-------- EXTRACTED RECORDS --------

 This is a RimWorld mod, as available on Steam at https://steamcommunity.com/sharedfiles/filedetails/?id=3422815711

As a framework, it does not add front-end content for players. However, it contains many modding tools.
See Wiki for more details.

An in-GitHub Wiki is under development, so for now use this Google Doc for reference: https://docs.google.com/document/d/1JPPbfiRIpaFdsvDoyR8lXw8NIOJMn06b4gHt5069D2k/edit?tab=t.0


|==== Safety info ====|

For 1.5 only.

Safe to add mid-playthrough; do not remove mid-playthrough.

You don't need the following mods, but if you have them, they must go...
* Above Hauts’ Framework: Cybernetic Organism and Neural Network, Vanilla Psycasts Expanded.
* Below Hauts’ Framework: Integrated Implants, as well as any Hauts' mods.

--------

> **WHAT THE TASK REQUIRES**
Repeat all the data, every line exactly.

> **RESPONSE FOR THIS EXERCISE**
 This is a RimWorld mod, as available on Steam at https://steamcommunity.com/sharedfiles/filedetails/?id=3422815711

As a framework, it does not add front-end content for players. However, it contains many modding tools.
See Wiki for more details.

An in-GitHub Wiki is under development, so for now use this Google Doc for reference: https://docs.google.com/document/d/1JPPbfiRIpaFdsvDoyR8lXw8NIOJMn06b4gHt5069D2k/edit?tab=t.0


|==== Safety info ====|

For 1.5 only.

Safe to add mid-playthrough; do not remove mid-playthrough.

You don't need the following mods, but if you have them, they must go...
* Above Hauts’ Framework: Cybernetic Organism and Neural Network, Vanilla Psycasts Expanded.
* Below Hauts’ Framework: Integrated Implants, as well as any Hauts' mods.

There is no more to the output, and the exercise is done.